Governance reform has increased trustees’ accountability and exposed them to personal liabilities they never anticipated when they agreed to serve on the board. Relentlessly bad publicity on patient billing, clinical quality, and executive compensation has exposed them to criticism and questions from friends and family members, skepticism that well-intentioned volunteers often struggle to cope with.
Boards continue to insist on being more in charge and not of just budgets, executive compensation, and recruiting trustees, but also of meeting agendas, allocation of meeting time, use of executive sessions, strategic plans, quality improvement, and leadership succession planning. They’re less willing to “rubber stamp” whatever management proposes, and even less willing to concede that the CEO is always right.
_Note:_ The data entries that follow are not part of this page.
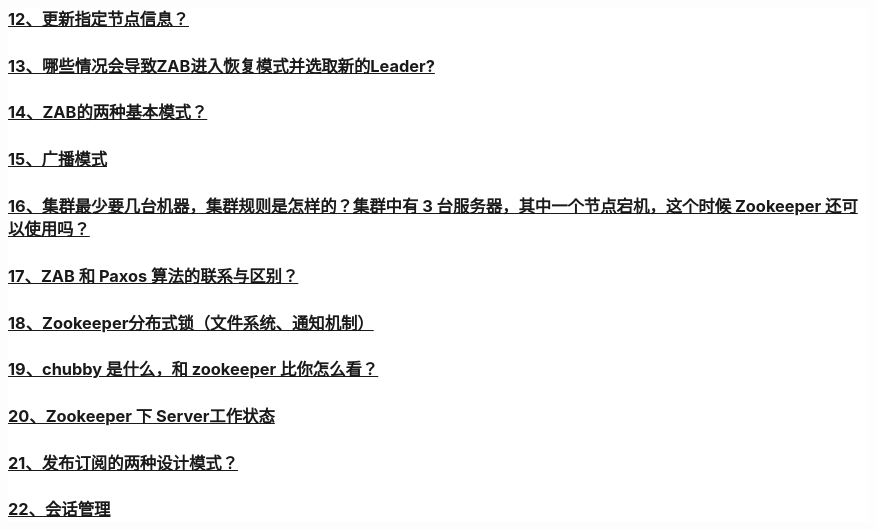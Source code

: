 ### [12、更新指定节点信息？](https://gitee.com/souyunku/NewDevBooks/blob/master/docs/ZooKeeper/ZooKeeper中级面试题汇总及答案（2021年ZooKeeper面试题及答案大全）.md#12更新指定节点信息)  

### [13、哪些情况会导致ZAB进入恢复模式并选取新的Leader?](https://gitee.com/souyunku/NewDevBooks/blob/master/docs/ZooKeeper/ZooKeeper中级面试题汇总及答案（2021年ZooKeeper面试题及答案大全）.md#13哪些情况会导致zab进入恢复模式并选取新的leader)  

### [14、ZAB的两种基本模式？](https://gitee.com/souyunku/NewDevBooks/blob/master/docs/ZooKeeper/ZooKeeper中级面试题汇总及答案（2021年ZooKeeper面试题及答案大全）.md#14zab的两种基本模式)  

### [15、广播模式](https://gitee.com/souyunku/NewDevBooks/blob/master/docs/ZooKeeper/ZooKeeper中级面试题汇总及答案（2021年ZooKeeper面试题及答案大全）.md#15广播模式)  

### [16、集群最少要几台机器，集群规则是怎样的？集群中有 3 台服务器，其中一个节点宕机，这个时候 Zookeeper 还可以使用吗？](https://gitee.com/souyunku/NewDevBooks/blob/master/docs/ZooKeeper/ZooKeeper中级面试题汇总及答案（2021年ZooKeeper面试题及答案大全）.md#16集群最少要几台机器集群规则是怎样的集群中有-3-台服务器其中一个节点宕机这个时候-zookeeper-还可以使用吗)  

### [17、ZAB 和 Paxos 算法的联系与区别？](https://gitee.com/souyunku/NewDevBooks/blob/master/docs/ZooKeeper/ZooKeeper中级面试题汇总及答案（2021年ZooKeeper面试题及答案大全）.md#17zab-和-paxos-算法的联系与区别)  

### [18、Zookeeper分布式锁（文件系统、通知机制）](https://gitee.com/souyunku/NewDevBooks/blob/master/docs/ZooKeeper/ZooKeeper中级面试题汇总及答案（2021年ZooKeeper面试题及答案大全）.md#18zookeeper分布式锁文件系统通知机制)  

### [19、chubby 是什么，和 zookeeper 比你怎么看？](https://gitee.com/souyunku/NewDevBooks/blob/master/docs/ZooKeeper/ZooKeeper中级面试题汇总及答案（2021年ZooKeeper面试题及答案大全）.md#19chubby-是什么和-zookeeper-比你怎么看)  

### [20、Zookeeper 下 Server工作状态](https://gitee.com/souyunku/NewDevBooks/blob/master/docs/ZooKeeper/ZooKeeper中级面试题汇总及答案（2021年ZooKeeper面试题及答案大全）.md#20zookeeper-下-server工作状态)  

### [21、发布订阅的两种设计模式？](https://gitee.com/souyunku/NewDevBooks/blob/master/docs/ZooKeeper/ZooKeeper中级面试题汇总及答案（2021年ZooKeeper面试题及答案大全）.md#21发布订阅的两种设计模式)  

### [22、会话管理](https://gitee.com/souyunku/NewDevBooks/blob/master/docs/ZooKeeper/ZooKeeper中级面试题汇总及答案（2021年ZooKeeper面试题及答案大全）.md#22会话管理)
As a result, the old model, where the CEO’s role is to lead the board toward the “right” decisions, isn’t going to work as well as it has in the past. Savvy CEOs and boards require a model of collaborative (or co-) leadership, one in which the board plays a much stronger role in shaping the board’s agenda and the organization’s view of what’s in the best interests of both the institution and the community.
The partnership between CEOs and their boards is so critical and so sensitive that it’s imperative that CEOs recognize how much trustees’ expectations are changing in the aftermath of governance reform, Sarbanes-Oxley, and congressional criticism of not-for-profits. If CEOs recognize the problem and help their boards find ways of feeling more engaged, they will probably achieve better results than if they simply maintained the status quo.